Whole Living
Flowers Fall: October 2011
Letting Go
Photo by Hillary Harvey.
And so maybe because of the sad and desperate flooding of our valley and its fragile towns, or maybe because one of my oldest, dearest friends (my age) was just diagnosed with ovarian cancer, or maybe because yesterday was the 10th anniversary of 9/11, maybe because a young girl I know is being taken off her ventilator to die...maybe because I have been bracing myself for the end of summer—the heat, late nights, sweaty kids, tomatoes.
There are so many good reasons to have missed this. And yet today, the day I dropped A off for her first day of kindergarten, I noticed that fall is here, and it’s actually really beautiful. When did it happen? When did the curled-up leaves blow on to our deck? When did the light change from funky summer softness to this silver sun, brightening every edge?

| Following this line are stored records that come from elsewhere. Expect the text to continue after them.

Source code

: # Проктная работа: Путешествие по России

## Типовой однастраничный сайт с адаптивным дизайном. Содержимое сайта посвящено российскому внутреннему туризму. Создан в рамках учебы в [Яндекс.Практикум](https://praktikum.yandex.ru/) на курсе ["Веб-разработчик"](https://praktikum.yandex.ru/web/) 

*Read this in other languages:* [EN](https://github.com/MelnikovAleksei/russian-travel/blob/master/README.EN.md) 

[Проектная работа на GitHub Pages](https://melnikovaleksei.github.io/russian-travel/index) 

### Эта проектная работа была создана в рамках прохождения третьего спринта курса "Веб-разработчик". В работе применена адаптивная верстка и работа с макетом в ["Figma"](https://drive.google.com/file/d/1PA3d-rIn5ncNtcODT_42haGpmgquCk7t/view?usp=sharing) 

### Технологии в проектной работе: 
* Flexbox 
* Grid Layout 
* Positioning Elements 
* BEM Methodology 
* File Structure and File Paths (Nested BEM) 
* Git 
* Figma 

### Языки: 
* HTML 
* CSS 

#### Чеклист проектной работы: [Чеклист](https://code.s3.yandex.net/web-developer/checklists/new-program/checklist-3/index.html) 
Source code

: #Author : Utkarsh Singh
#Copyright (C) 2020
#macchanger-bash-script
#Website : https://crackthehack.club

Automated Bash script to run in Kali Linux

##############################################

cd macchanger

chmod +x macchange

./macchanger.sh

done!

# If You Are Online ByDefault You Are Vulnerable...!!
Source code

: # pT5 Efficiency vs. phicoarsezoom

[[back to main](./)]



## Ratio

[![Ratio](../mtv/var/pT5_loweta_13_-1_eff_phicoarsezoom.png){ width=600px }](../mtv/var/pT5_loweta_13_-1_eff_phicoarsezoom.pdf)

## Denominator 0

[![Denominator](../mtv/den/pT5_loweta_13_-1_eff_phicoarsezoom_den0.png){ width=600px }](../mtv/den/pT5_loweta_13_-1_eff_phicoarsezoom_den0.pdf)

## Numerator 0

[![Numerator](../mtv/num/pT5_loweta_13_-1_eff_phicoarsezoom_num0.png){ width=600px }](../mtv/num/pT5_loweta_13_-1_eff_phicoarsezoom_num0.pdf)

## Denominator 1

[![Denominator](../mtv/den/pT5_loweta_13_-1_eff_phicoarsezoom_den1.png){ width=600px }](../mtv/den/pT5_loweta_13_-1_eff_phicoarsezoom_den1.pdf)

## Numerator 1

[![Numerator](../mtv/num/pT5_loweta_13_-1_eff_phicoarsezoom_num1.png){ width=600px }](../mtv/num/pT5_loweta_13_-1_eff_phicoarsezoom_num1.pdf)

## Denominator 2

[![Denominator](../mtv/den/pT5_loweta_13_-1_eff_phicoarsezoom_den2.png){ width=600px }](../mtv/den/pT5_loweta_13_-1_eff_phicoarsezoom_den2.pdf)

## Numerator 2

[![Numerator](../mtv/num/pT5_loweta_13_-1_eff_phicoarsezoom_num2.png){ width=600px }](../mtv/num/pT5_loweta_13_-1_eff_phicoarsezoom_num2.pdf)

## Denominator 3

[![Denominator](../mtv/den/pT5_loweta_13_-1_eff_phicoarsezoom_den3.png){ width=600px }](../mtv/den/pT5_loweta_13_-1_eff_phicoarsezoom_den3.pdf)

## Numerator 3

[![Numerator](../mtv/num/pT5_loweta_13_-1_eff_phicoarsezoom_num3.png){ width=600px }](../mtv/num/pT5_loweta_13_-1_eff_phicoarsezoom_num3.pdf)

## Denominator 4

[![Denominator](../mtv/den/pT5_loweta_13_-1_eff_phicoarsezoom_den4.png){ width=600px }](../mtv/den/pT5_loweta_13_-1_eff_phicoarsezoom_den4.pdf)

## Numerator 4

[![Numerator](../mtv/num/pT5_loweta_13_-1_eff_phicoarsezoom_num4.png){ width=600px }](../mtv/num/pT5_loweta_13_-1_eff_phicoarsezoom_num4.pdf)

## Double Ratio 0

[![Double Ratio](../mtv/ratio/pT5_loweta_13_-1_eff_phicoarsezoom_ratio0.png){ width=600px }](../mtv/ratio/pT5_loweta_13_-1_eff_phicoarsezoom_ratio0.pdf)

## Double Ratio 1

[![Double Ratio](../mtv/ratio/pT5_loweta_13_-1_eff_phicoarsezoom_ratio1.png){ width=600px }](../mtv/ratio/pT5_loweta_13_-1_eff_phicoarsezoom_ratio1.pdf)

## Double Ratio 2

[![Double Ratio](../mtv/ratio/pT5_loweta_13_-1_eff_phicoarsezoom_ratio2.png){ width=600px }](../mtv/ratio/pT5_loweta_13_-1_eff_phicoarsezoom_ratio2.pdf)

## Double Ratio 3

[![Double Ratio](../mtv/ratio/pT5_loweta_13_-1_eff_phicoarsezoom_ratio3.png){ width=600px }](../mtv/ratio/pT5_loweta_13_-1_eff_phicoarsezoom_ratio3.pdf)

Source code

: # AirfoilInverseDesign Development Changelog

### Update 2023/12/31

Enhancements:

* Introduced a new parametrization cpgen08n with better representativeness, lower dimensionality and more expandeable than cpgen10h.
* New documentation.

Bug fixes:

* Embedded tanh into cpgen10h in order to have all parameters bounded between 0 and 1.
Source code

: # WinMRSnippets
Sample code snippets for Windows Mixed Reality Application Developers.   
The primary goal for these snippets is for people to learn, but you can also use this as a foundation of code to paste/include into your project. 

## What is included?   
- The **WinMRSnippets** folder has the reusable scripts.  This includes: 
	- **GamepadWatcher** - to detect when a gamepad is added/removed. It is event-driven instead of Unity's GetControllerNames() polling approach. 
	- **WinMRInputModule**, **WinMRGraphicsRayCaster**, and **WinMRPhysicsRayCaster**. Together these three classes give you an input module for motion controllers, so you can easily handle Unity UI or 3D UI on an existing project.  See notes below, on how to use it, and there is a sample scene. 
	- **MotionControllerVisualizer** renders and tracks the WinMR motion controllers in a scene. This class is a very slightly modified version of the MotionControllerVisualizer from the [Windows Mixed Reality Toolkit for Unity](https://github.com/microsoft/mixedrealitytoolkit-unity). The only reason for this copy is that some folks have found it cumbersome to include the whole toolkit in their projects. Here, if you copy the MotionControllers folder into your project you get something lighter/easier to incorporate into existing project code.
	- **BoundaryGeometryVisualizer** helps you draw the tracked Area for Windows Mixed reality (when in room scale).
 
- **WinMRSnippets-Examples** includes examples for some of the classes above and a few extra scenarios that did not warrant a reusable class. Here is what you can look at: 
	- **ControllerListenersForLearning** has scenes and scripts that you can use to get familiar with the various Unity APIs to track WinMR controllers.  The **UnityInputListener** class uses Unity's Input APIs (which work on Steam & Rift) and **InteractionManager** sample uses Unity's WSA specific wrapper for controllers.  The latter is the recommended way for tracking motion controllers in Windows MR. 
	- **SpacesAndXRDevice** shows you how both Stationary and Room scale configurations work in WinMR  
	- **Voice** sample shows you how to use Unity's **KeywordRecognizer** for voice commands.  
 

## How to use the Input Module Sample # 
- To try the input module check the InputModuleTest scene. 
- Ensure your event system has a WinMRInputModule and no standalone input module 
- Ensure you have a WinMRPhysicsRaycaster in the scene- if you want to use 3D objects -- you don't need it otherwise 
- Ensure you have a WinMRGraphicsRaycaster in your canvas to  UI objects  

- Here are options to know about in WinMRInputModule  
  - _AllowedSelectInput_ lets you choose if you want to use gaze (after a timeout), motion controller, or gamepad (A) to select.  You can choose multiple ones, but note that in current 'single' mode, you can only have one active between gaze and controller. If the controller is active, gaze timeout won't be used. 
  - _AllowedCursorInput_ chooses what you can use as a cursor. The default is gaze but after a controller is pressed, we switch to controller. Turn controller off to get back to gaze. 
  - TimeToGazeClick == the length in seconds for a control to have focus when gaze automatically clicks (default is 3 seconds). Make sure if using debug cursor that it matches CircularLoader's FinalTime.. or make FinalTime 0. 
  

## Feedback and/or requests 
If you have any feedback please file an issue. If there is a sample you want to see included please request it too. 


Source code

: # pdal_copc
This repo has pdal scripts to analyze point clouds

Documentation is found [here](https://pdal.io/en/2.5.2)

It’s been a long year. Last winter and its dumps of snow, freezing cold, and weekly preschool cancellations got me thinking about Florida way more than any self-respecting Northerner should. T and I pulled a bloated dead raccoon through a hole in our basement wall. My various crises of identity have loomed so large at times it’s been hard to even see, let alone appreciate, the bounty that is, today, so obvious. And when I’m not feeling the love, it’s awfully hard to feel any gratitude. So the whole thing can get pretty small, and a little dark. And familiar.
When I was A’s age, being dropped off into my life, I felt like I was already in the middle of a freefall, so it wasn’t much of a transition, shall we say. And I remember feeling incredulous that anything would be asked of me. My mom, who demanded so little (for better or for worse), would occasionally enlist my help in emptying the dishwasher or setting the table. I balked, feeling—though definitely not saying out loud—that I never asked to be born, and how dare you (perpetrator of my aliveness) add one bit of misery to my burden. I swear, I had these thoughts, often.
It is only recently, humbled as I have been by the love I feel for my daughter and the desire to do right by her, that I have sat with and uncovered some of these fundamental beliefs I hold about being a human being, and the ways in which I carry these ideas into my parenting. For instance, the sad, quiet truth of feeling like I have wronged A by bringing her into this world, and my scrambling to try to make it right. And then making a mess of that, getting impatient, the grip of my assumptions getting tighter and tighter.